## What is required:
Your reply should hold only the lines from the records below where "beta" occurs.

## Dataset entries:
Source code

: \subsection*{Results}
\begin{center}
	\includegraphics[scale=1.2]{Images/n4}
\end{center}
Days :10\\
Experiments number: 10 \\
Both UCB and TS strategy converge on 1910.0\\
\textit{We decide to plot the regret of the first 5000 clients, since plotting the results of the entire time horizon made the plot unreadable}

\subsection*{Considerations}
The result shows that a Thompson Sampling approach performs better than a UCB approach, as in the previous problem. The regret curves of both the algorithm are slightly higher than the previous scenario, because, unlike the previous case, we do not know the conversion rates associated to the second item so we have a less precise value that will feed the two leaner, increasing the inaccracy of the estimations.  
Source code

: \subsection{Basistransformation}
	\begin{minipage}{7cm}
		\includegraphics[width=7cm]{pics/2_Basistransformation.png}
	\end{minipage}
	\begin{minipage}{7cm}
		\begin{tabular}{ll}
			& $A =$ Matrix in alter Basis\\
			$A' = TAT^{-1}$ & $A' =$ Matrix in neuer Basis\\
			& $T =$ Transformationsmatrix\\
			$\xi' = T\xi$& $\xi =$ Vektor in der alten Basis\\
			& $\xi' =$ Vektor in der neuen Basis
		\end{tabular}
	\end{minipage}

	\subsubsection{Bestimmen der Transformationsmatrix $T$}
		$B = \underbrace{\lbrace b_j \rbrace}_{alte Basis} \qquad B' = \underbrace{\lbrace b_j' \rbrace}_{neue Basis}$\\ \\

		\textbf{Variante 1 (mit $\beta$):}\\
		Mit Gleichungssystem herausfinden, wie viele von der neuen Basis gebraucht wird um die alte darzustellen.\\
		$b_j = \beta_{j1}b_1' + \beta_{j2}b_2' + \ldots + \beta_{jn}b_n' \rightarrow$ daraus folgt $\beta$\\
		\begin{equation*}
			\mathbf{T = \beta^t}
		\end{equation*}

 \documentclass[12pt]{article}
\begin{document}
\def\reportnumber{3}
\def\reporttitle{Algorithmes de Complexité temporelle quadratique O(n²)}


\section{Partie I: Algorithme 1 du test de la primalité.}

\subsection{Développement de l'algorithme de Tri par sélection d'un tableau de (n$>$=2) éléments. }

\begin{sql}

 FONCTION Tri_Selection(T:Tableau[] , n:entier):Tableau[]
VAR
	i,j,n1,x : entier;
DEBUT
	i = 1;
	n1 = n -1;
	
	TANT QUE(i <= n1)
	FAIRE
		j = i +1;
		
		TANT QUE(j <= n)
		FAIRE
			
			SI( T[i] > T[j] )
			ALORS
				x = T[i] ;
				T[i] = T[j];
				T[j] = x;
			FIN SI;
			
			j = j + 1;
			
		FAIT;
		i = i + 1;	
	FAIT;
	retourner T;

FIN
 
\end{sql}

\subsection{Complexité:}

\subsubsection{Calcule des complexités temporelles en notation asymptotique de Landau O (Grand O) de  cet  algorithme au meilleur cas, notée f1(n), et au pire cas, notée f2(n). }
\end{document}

## Expected answer:
		\textbf{Variante 1 (mit $\beta$):}\\
		$b_j = \beta_{j1}b_1' + \beta_{j2}b_2' + \ldots + \beta_{jn}b_n' \rightarrow$ daraus folgt $\beta$\\
			\mathbf{T = \beta^t}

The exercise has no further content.